O homem assente e sai. A mulher de Nehru afastou o telefone do ouvido e lança um olhar demorado a Nehru quando ele entra à procura da chave. Nenhum homem branco normal que tenha escolha é dono de nada no Odinpark, e muito menos vive lá, portanto, tem todos os motivos para estar alerta.
O rolo de pintar desliza rapidamente pela parede acima e abaixo e espalha grandes salpicos no cartão que cobre o chão. Quando Nehru entra com mais um balde de tinta, o homem molha o rolo no tabuleiro antes de continuar o seu trabalho, com o suor a correr-lhe pelo rosto.
— Só havia mais um balde, mas não tenho tempo, portanto, tem de ir lá você ver se tem o mesmo código de cor.
— Não me importa, desde que seja branca.
— Importa sim. Têm de ter o mesmo código.
Nehru tira o casaco do homem de cima da mesa para abrir espaço para o balde e poder verificar o código. Um coldre com uma pistola aparece, e Nehru pára.
— Não se preocupe. Sou polícia.
— Sim, claro — responde Nehru, dando meio passo atrás, na direcção da porta enquanto pensa no olhar que a mulher lhe lançou.
O homem mostra-lhe o distintivo com as pontas dos dedos, que já estão manchadas de tinta branca.
— A sério. Sou mesmo.
Nehru fica um pouco mais calmo ao ver a imagem no distintivo, enquanto o tipo alto recomeça a fazer deslizar o rolo pela parede.
— Agente civil? Usa o apartamento para vigilância?
O Odinpark é frequentemente acusado de ser um ponto de encontro para gangues criminosos e terroristas islâmicos, portanto, não é por acaso que Nehru pergunta.
— Não, é meu. Não há nenhuma vigilância. Mas trabalho no estrangeiro, por isso quero livrar-me dele. Deixe a porta aberta quando sair, para deixar entrar o ar.

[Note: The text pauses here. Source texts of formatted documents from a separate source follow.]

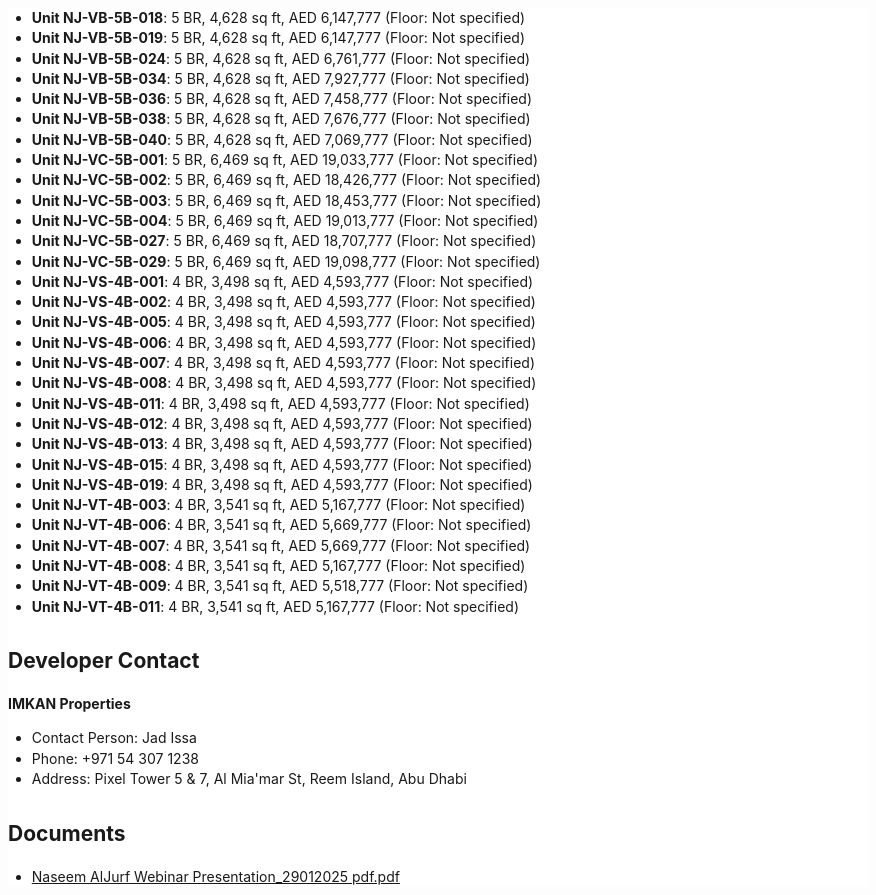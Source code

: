 - **Unit NJ-VB-5B-018**: 5 BR, 4,628 sq ft, AED 6,147,777 (Floor: Not specified)
- **Unit NJ-VB-5B-019**: 5 BR, 4,628 sq ft, AED 6,147,777 (Floor: Not specified)
- **Unit NJ-VB-5B-024**: 5 BR, 4,628 sq ft, AED 6,761,777 (Floor: Not specified)
- **Unit NJ-VB-5B-034**: 5 BR, 4,628 sq ft, AED 7,927,777 (Floor: Not specified)
- **Unit NJ-VB-5B-036**: 5 BR, 4,628 sq ft, AED 7,458,777 (Floor: Not specified)
- **Unit NJ-VB-5B-038**: 5 BR, 4,628 sq ft, AED 7,676,777 (Floor: Not specified)
- **Unit NJ-VB-5B-040**: 5 BR, 4,628 sq ft, AED 7,069,777 (Floor: Not specified)
- **Unit NJ-VC-5B-001**: 5 BR, 6,469 sq ft, AED 19,033,777 (Floor: Not specified)
- **Unit NJ-VC-5B-002**: 5 BR, 6,469 sq ft, AED 18,426,777 (Floor: Not specified)
- **Unit NJ-VC-5B-003**: 5 BR, 6,469 sq ft, AED 18,453,777 (Floor: Not specified)
- **Unit NJ-VC-5B-004**: 5 BR, 6,469 sq ft, AED 19,013,777 (Floor: Not specified)
- **Unit NJ-VC-5B-027**: 5 BR, 6,469 sq ft, AED 18,707,777 (Floor: Not specified)
- **Unit NJ-VC-5B-029**: 5 BR, 6,469 sq ft, AED 19,098,777 (Floor: Not specified)
- **Unit NJ-VS-4B-001**: 4 BR, 3,498 sq ft, AED 4,593,777 (Floor: Not specified)
- **Unit NJ-VS-4B-002**: 4 BR, 3,498 sq ft, AED 4,593,777 (Floor: Not specified)
- **Unit NJ-VS-4B-005**: 4 BR, 3,498 sq ft, AED 4,593,777 (Floor: Not specified)
- **Unit NJ-VS-4B-006**: 4 BR, 3,498 sq ft, AED 4,593,777 (Floor: Not specified)
- **Unit NJ-VS-4B-007**: 4 BR, 3,498 sq ft, AED 4,593,777 (Floor: Not specified)
- **Unit NJ-VS-4B-008**: 4 BR, 3,498 sq ft, AED 4,593,777 (Floor: Not specified)
- **Unit NJ-VS-4B-011**: 4 BR, 3,498 sq ft, AED 4,593,777 (Floor: Not specified)
- **Unit NJ-VS-4B-012**: 4 BR, 3,498 sq ft, AED 4,593,777 (Floor: Not specified)
- **Unit NJ-VS-4B-013**: 4 BR, 3,498 sq ft, AED 4,593,777 (Floor: Not specified)
- **Unit NJ-VS-4B-015**: 4 BR, 3,498 sq ft, AED 4,593,777 (Floor: Not specified)
- **Unit NJ-VS-4B-019**: 4 BR, 3,498 sq ft, AED 4,593,777 (Floor: Not specified)
- **Unit NJ-VT-4B-003**: 4 BR, 3,541 sq ft, AED 5,167,777 (Floor: Not specified)
- **Unit NJ-VT-4B-006**: 4 BR, 3,541 sq ft, AED 5,669,777 (Floor: Not specified)
- **Unit NJ-VT-4B-007**: 4 BR, 3,541 sq ft, AED 5,669,777 (Floor: Not specified)
- **Unit NJ-VT-4B-008**: 4 BR, 3,541 sq ft, AED 5,167,777 (Floor: Not specified)
- **Unit NJ-VT-4B-009**: 4 BR, 3,541 sq ft, AED 5,518,777 (Floor: Not specified)
- **Unit NJ-VT-4B-011**: 4 BR, 3,541 sq ft, AED 5,167,777 (Floor: Not specified)

## Developer Contact
**IMKAN Properties**
- Contact Person: Jad Issa
- Phone: +971 54 307 1238
- Address: Pixel Tower 5 & 7, Al Mia'mar St, Reem Island, Abu Dhabi

## Documents
- [Naseem AlJurf Webinar Presentation_29012025 pdf.pdf](https://cdn.geniemap.net/2025/02/05/DmrA13xZiLwuMrvTsDy3sFO997QcOP2Vermu0U1l.pdf)
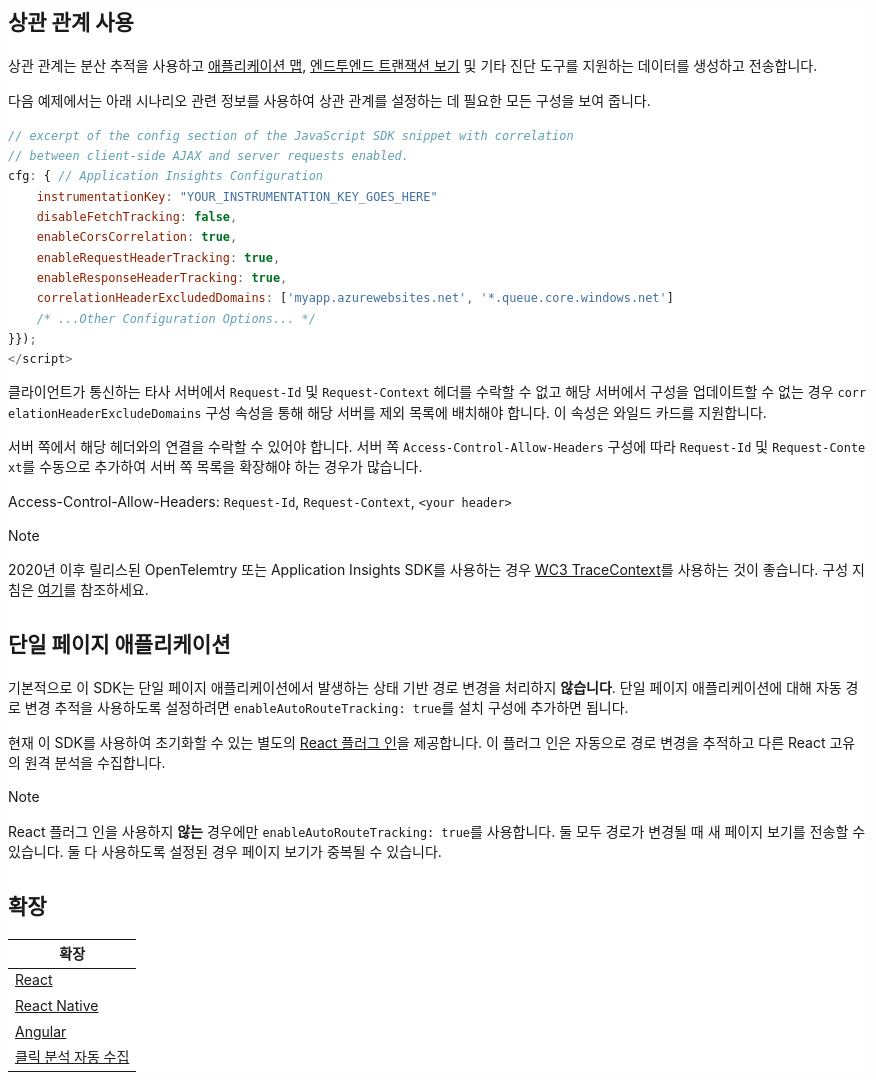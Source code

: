 ## <a name="enable-correlation"></a>상관 관계 사용

상관 관계는 분산 추적을 사용하고 [애플리케이션 맵](../app/app-map.md), [엔드투엔드 트랜잭션 보기](../app/app-map.md#go-to-details) 및 기타 진단 도구를 지원하는 데이터를 생성하고 전송합니다.

다음 예제에서는 아래 시나리오 관련 정보를 사용하여 상관 관계를 설정하는 데 필요한 모든 구성을 보여 줍니다.

```javascript
// excerpt of the config section of the JavaScript SDK snippet with correlation
// between client-side AJAX and server requests enabled.
cfg: { // Application Insights Configuration
    instrumentationKey: "YOUR_INSTRUMENTATION_KEY_GOES_HERE"
    disableFetchTracking: false,
    enableCorsCorrelation: true,
    enableRequestHeaderTracking: true,
    enableResponseHeaderTracking: true,
    correlationHeaderExcludedDomains: ['myapp.azurewebsites.net', '*.queue.core.windows.net']
    /* ...Other Configuration Options... */
}});
</script>

``` 

클라이언트가 통신하는 타사 서버에서 `Request-Id` 및 `Request-Context` 헤더를 수락할 수 없고 해당 서버에서 구성을 업데이트할 수 없는 경우 `correlationHeaderExcludeDomains` 구성 속성을 통해 해당 서버를 제외 목록에 배치해야 합니다. 이 속성은 와일드 카드를 지원합니다.

서버 쪽에서 해당 헤더와의 연결을 수락할 수 있어야 합니다. 서버 쪽 `Access-Control-Allow-Headers` 구성에 따라 `Request-Id` 및 `Request-Context`를 수동으로 추가하여 서버 쪽 목록을 확장해야 하는 경우가 많습니다.

Access-Control-Allow-Headers: `Request-Id`, `Request-Context`, `<your header>`

> [!NOTE]
> 2020년 이후 릴리스된 OpenTelemtry 또는 Application Insights SDK를 사용하는 경우 [WC3 TraceContext](https://www.w3.org/TR/trace-context/)를 사용하는 것이 좋습니다. 구성 지침은 [여기](../app/correlation.md#enable-w3c-distributed-tracing-support-for-web-apps)를 참조하세요.

## <a name="single-page-applications"></a>단일 페이지 애플리케이션

기본적으로 이 SDK는 단일 페이지 애플리케이션에서 발생하는 상태 기반 경로 변경을 처리하지 **않습니다**. 단일 페이지 애플리케이션에 대해 자동 경로 변경 추적을 사용하도록 설정하려면 `enableAutoRouteTracking: true`를 설치 구성에 추가하면 됩니다.

현재 이 SDK를 사용하여 초기화할 수 있는 별도의 [React 플러그 인](javascript-react-plugin.md)을 제공합니다. 이 플러그 인은 자동으로 경로 변경을 추적하고 다른 React 고유의 원격 분석을 수집합니다.
> [!NOTE]
> React 플러그 인을 사용하지 **않는** 경우에만 `enableAutoRouteTracking: true`를 사용합니다. 둘 모두 경로가 변경될 때 새 페이지 보기를 전송할 수 있습니다. 둘 다 사용하도록 설정된 경우 페이지 보기가 중복될 수 있습니다.

## <a name="extensions"></a>확장

| 확장 |
|---------------|
| [React](javascript-react-plugin.md)|
| [React Native](javascript-react-native-plugin.md)|
| [Angular](javascript-angular-plugin.md)|
| [클릭 분석 자동 수집](javascript-click-analytics-plugin.md)|
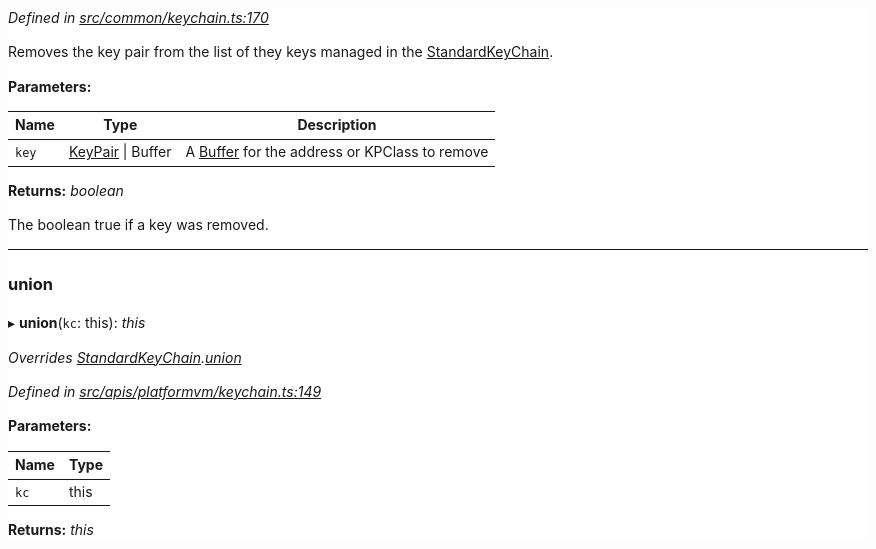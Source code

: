 *Defined in [src/common/keychain.ts:170](https://github.com/ava-labs/avalanchejs/blob/fa4a637/src/common/keychain.ts#L170)*

Removes the key pair from the list of they keys managed in the [StandardKeyChain](common_keychain.standardkeychain.md).

**Parameters:**

Name | Type | Description |
------ | ------ | ------ |
`key` | [KeyPair](api_platformvm_keychain.keypair.md) &#124; Buffer | A [Buffer](https://github.com/feross/buffer) for the address or KPClass to remove  |

**Returns:** *boolean*

The boolean true if a key was removed.

___

###  union

▸ **union**(`kc`: this): *this*

*Overrides [StandardKeyChain](common_keychain.standardkeychain.md).[union](common_keychain.standardkeychain.md#abstract-union)*

*Defined in [src/apis/platformvm/keychain.ts:149](https://github.com/ava-labs/avalanchejs/blob/fa4a637/src/apis/platformvm/keychain.ts#L149)*

**Parameters:**

Name | Type |
------ | ------ |
`kc` | this |

**Returns:** *this*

A resposta surpreende Nehru. Ainda não entende por que motivo o homem comprou um apartamento no Odinpark, mas o facto de querer que ele se vá embora acalma-o. Muito dinamarquês e normal. Nehru lança um olhar àquela figura, mas não consegue aproximar-se. O homem alto pinta com fúria. Como se a sua vida dependesse disso.
— Está a fazer o trabalho da maneira mais difícil. Se puder emprestar-me o rolo…
— Não, está bem assim.
— Não consegue ver nada sem uma luz de trabalho.
— Está tudo bem.
— Pare, a sério. Se não o ajudar, vai-se arrepender.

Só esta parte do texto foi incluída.